Task description —
Filter the listing down to the lines containing the word "Legacy".

Provided records —
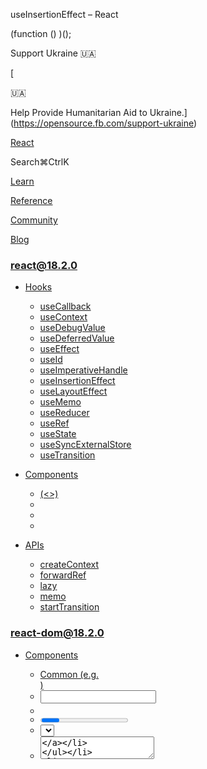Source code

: useInsertionEffect – React

(function () )();

Support Ukraine 🇺🇦

[

🇺🇦

Help Provide Humanitarian Aid to Ukraine.](https://opensource.fb.com/support-ukraine)

[React](../../index.html)

Search⌘CtrlK

[Learn](../../learn.html)

[Reference](../react.html)

[Community](../../community.html)

[Blog](../../blog.html)

[](https://github.com/facebook/react/releases)

### react@18.2.0

*   [Hooks](../react.html "Hooks")
    
    *   [useCallback](useCallback.html "useCallback")
    *   [useContext](useContext.html "useContext")
    *   [useDebugValue](useDebugValue.html "useDebugValue")
    *   [useDeferredValue](useDeferredValue.html "useDeferredValue")
    *   [useEffect](useEffect.html "useEffect")
    *   [useId](useId.html "useId")
    *   [useImperativeHandle](useImperativeHandle.html "useImperativeHandle")
    *   [useInsertionEffect](useInsertionEffect.html "useInsertionEffect")
    *   [useLayoutEffect](useLayoutEffect.html "useLayoutEffect")
    *   [useMemo](useMemo.html "useMemo")
    *   [useReducer](useReducer.html "useReducer")
    *   [useRef](useRef.html "useRef")
    *   [useState](useState.html "useState")
    *   [useSyncExternalStore](useSyncExternalStore.html "useSyncExternalStore")
    *   [useTransition](useTransition.html "useTransition")
    
*   [Components](components.html "Components")
    
    *   [<Fragment> (<>)](Fragment.html "<Fragment> (<>)")
    *   [<Profiler>](Profiler.html "<Profiler>")
    *   [<StrictMode>](StrictMode.html "<StrictMode>")
    *   [<Suspense>](Suspense.html "<Suspense>")
    
*   [APIs](apis.html "APIs")
    
    *   [createContext](createContext.html "createContext")
    *   [forwardRef](forwardRef.html "forwardRef")
    *   [lazy](lazy.html "lazy")
    *   [memo](memo.html "memo")
    *   [startTransition](startTransition.html "startTransition")
    

### react-dom@18.2.0

*   [Components](../react-dom/components.html "Components")
    
    *   [Common (e.g. <div>)](../react-dom/components/common.html "Common (e.g. <div>)")
    *   [<input>](../react-dom/components/input.html "<input>")
    *   [<option>](../react-dom/components/option.html "<option>")
    *   [<progress>](../react-dom/components/progress.html "<progress>")
    *   [<select>](../react-dom/components/select.html "<select>")
    *   [<textarea>](../react-dom/components/textarea.html "<textarea>")
    
*   [APIs](../react-dom.html "APIs")
    
    *   [createPortal](../react-dom/createPortal.html "createPortal")
    *   [flushSync](../react-dom/flushSync.html "flushSync")
    *   [findDOMNode](../react-dom/findDOMNode.html "findDOMNode")
    *   [hydrate](../react-dom/hydrate.html "hydrate")
    *   [render](../react-dom/render.html "render")
    *   [unmountComponentAtNode](../react-dom/unmountComponentAtNode.html "unmountComponentAtNode")
    
*   [Client APIs](../react-dom/client.html "Client APIs")
    
    *   [createRoot](../react-dom/client/createRoot.html "createRoot")
    *   [hydrateRoot](../react-dom/client/hydrateRoot.html "hydrateRoot")
    
*   [Server APIs](../react-dom/server.html "Server APIs")
    
    *   [renderToNodeStream](../react-dom/server/renderToNodeStream.html "renderToNodeStream")
    *   [renderToPipeableStream](../react-dom/server/renderToPipeableStream.html "renderToPipeableStream")
    *   [renderToReadableStream](../react-dom/server/renderToReadableStream.html "renderToReadableStream")
    *   [renderToStaticMarkup](../react-dom/server/renderToStaticMarkup.html "renderToStaticMarkup")
    *   [renderToStaticNodeStream](../react-dom/server/renderToStaticNodeStream.html "renderToStaticNodeStream")
    *   [renderToString](../react-dom/server/renderToString.html "renderToString")
    

### Legacy APIs

*   [Legacy React APIs](legacy.html "Legacy React APIs")
    
    *   [Children](Children.html "Children")
    *   [cloneElement](cloneElement.html "cloneElement")
    *   [Component](Component.html "Component")
    *   [createElement](createElement.html "createElement")
    *   [createFactory](createFactory.html "createFactory")
    *   [createRef](createRef.html "createRef")
    *   [isValidElement](isValidElement.html "isValidElement")
    *   [PureComponent](PureComponent.html "PureComponent")
    

Is this page useful?

[API Reference](../react.html)

[Hooks](../react.html)

useInsertionEffect[](#undefined "Link for this heading")
========================================================

### Pitfall

`useInsertionEffect` is for CSS-in-JS library authors. Unless you are working on a CSS-in-JS library and need a place to inject the styles, you probably want [`useEffect`](useEffect.html) or [`useLayoutEffect`](useLayoutEffect.html) instead.

`useInsertionEffect` is a version of [`useEffect`](useEffect.html) that fires before any DOM mutations.

    useInsertionEffect(setup, dependencies?)

*   [Reference](#reference)
    *   [`useInsertionEffect(setup, dependencies?)`](#useinsertioneffect)
*   [Usage](#usage)
    *   [Injecting dynamic styles from CSS-in-JS libraries](#injecting-dynamic-styles-from-css-in-js-libraries)

* * *

Reference[](#reference "Link for Reference ")
---------------------------------------------

### `useInsertionEffect(setup, dependencies?)`[](#useinsertioneffect "Link for this heading")

Call `useInsertionEffect` to insert the styles before any DOM mutations:

    import 

[See more examples below.](#usage)

#### Parameters[](#parameters "Link for Parameters ")

*   `setup`: The function with your Effect’s logic. Your setup function may also optionally return a _cleanup_ function. Before your component is added to the DOM, React will run your setup function. After every re-render with changed dependencies, React will first run the cleanup function (if you provided it) with the old values, and then run your setup function with the new values. Before your component is removed from the DOM, React will run your cleanup function.
    
*   **optional** `dependencies`: The list of all reactive values referenced inside of the `setup` code. Reactive values include props, state, and all the variables and functions declared directly inside your component body. If your linter is [configured for React](../../learn/editor-setup.html#linting), it will verify that every reactive value is correctly specified as a dependency. The list of dependencies must have a constant number of items and be written inline like `[dep1, dep2, dep3]`. React will compare each dependency with its previous value using the [`Object.is`](https://developer.mozilla.org/en-US/docs/Web/JavaScript/Reference/Global_Objects/Object/is) comparison algorithm. If you don’t specify the dependencies at all, your Effect will re-run after every re-render of the component.
    

#### Returns[](#returns "Link for Returns ")

`useInsertionEffect` returns `undefined`.

#### Caveats[](#caveats "Link for Caveats ")

*   Effects only run on the client. They don’t run during server rendering.
*   You can’t update state from inside `useInsertionEffect`.
*   By the time `useInsertionEffect` runs, refs are not attached yet, and DOM is not yet updated.

* * *

Usage[](#usage "Link for Usage ")
---------------------------------

### Injecting dynamic styles from CSS-in-JS libraries[](#injecting-dynamic-styles-from-css-in-js-libraries "Link for Injecting dynamic styles from CSS-in-JS libraries ")

Traditionally, you would style React components using plain CSS.

    // In your JS file:<button className="success" />// In your CSS file:.success 

Some teams prefer to author styles directly in JavaScript code instead of writing CSS files. This usually requires using a CSS-in-JS library or a tool. There are three common approaches to CSS-in-JS:

1.  Static extraction to CSS files with a compiler
2.  Inline styles, e.g. `<div style=>`
3.  Runtime injection of `<style>` tags

If you use CSS-in-JS, we recommend a combination of the first two approaches (CSS files for static styles, inline styles for dynamic styles). **We don’t recommend runtime `<style>` tag injection for two reasons:**

1.  Runtime injection forces the browser to recalculate the styles a lot more often.
2.  Runtime injection can be very slow if it happens at the wrong time in the React lifecycle.

The first problem is not solvable, but `useInsertionEffect` helps you solve the second problem.

Call `useInsertionEffect` to insert the styles before any DOM mutations:

    // Inside your CSS-in-JS librarylet isInserted = new Set();function useCSS(rule) 

Similarly to `useEffect`, `useInsertionEffect` does not run on the server. If you need to collect which CSS rules have been used on the server, you can do it during rendering:

    let collectedRulesSet = new Set();function useCSS(rule) 

[Read more about upgrading CSS-in-JS libraries with runtime injection to `useInsertionEffect`.](https://github.com/reactwg/react-18/discussions/110)

##### Deep Dive

#### How is this better than injecting styles during rendering or useLayoutEffect?[](#how-is-this-better-than-injecting-styles-during-rendering-or-uselayouteffect "Link for How is this better than injecting styles during rendering or useLayoutEffect? ")

Show Details

If you insert styles during rendering and React is processing a [non-blocking update,](useTransition.html#marking-a-state-update-as-a-non-blocking-transition) the browser will recalculate the styles every single frame while rendering a component tree, which can be **extremely slow.**

`useInsertionEffect` is better than inserting styles during [`useLayoutEffect`](useLayoutEffect.html) or [`useEffect`](useEffect.html) because it ensures that by the time other Effects run in your components, the `<style>` tags have already been inserted. Otherwise, layout calculations in regular Effects would be wrong due to outdated styles.

[PrevioususeImperativeHandle](useImperativeHandle.html)[NextuseLayoutEffect](useLayoutEffect.html)

* * *

How do you like these docs?

[Take our survey!](https://www.surveymonkey.co.uk/r/PYRPF3X)

* * *

[

](https://opensource.fb.com/)

©2023

[Learn React](../../learn.html)

[Quick Start](../../learn.html)

[Installation](../../learn/installation.html)

[Describing the UI](../../learn/describing-the-ui.html)

[Adding Interactivity](../../learn/adding-interactivity.html)

[Managing State](../../learn/managing-state.html)

[Escape Hatches](../../learn/escape-hatches.html)

[API Reference](../react.html)

[React APIs](../react.html)

[React DOM APIs](../react-dom.html)

[Community](../../community.html)

[Code of Conduct](https://github.com/facebook/react/blob/main/CODE_OF_CONDUCT.md)

[Meet the Team](../../community/team.html)

[Docs Contributors](../../community/docs-contributors.html)

[Acknowledgements](../../community/acknowledgements.html)

More

[Blog](../../blog.html)

[React Native](https://reactnative.dev/)

[Privacy](https://opensource.facebook.com/legal/privacy)

[Terms](https://opensource.fb.com/legal/terms/)

[](https://www.facebook.com/react)[](https://twitter.com/reactjs)[](https://github.com/facebook/react)

On this page
------------

*   [Overview](#)
*   [Reference](#reference)
*   [`useInsertionEffect(setup, dependencies?)`](#useinsertioneffect)
*   [Usage](#usage)
*   [Injecting dynamic styles from CSS-in-JS libraries](#injecting-dynamic-styles-from-css-in-js-libraries)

Completed exercise —
### Legacy APIs
*   [Legacy React APIs](legacy.html "Legacy React APIs")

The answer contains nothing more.